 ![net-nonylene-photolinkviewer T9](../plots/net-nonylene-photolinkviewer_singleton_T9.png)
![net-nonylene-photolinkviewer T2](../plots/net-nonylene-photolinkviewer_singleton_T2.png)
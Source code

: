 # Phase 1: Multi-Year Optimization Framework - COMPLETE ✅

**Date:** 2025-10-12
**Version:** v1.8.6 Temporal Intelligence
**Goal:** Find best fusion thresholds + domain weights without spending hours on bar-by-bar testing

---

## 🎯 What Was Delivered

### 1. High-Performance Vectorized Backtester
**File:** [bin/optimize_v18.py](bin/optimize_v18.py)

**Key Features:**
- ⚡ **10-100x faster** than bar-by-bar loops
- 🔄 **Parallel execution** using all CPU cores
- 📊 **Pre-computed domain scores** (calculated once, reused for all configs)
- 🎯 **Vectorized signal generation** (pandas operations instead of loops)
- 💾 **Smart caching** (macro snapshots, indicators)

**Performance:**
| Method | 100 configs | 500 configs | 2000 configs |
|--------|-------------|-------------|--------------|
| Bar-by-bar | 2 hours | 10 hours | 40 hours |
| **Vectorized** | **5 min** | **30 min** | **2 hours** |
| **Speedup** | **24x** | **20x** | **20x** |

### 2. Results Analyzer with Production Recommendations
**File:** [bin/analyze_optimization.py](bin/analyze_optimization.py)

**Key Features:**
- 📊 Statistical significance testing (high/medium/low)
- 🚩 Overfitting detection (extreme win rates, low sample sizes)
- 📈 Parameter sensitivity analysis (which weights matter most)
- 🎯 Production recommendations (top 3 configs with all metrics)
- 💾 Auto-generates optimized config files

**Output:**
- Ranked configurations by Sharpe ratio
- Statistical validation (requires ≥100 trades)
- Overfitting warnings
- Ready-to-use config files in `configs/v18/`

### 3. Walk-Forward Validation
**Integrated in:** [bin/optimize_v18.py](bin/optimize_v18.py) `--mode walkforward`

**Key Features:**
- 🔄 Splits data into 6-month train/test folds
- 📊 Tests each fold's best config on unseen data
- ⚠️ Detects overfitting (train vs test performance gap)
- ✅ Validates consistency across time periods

○ ○ ○ ○ ○

From the entries above, print the lines beginning at the one with "- 📊 **Pre-computed" and stopping after the one with "2000 configs |", exactly as written and with nothing else.

• [SOLUTION FOR THIS TASK]:
- 📊 **Pre-computed domain scores** (calculated once, reused for all configs)
- 🎯 **Vectorized signal generation** (pandas operations instead of loops)
- 💾 **Smart caching** (macro snapshots, indicators)

**Performance:**
| Method | 100 configs | 500 configs | 2000 configs |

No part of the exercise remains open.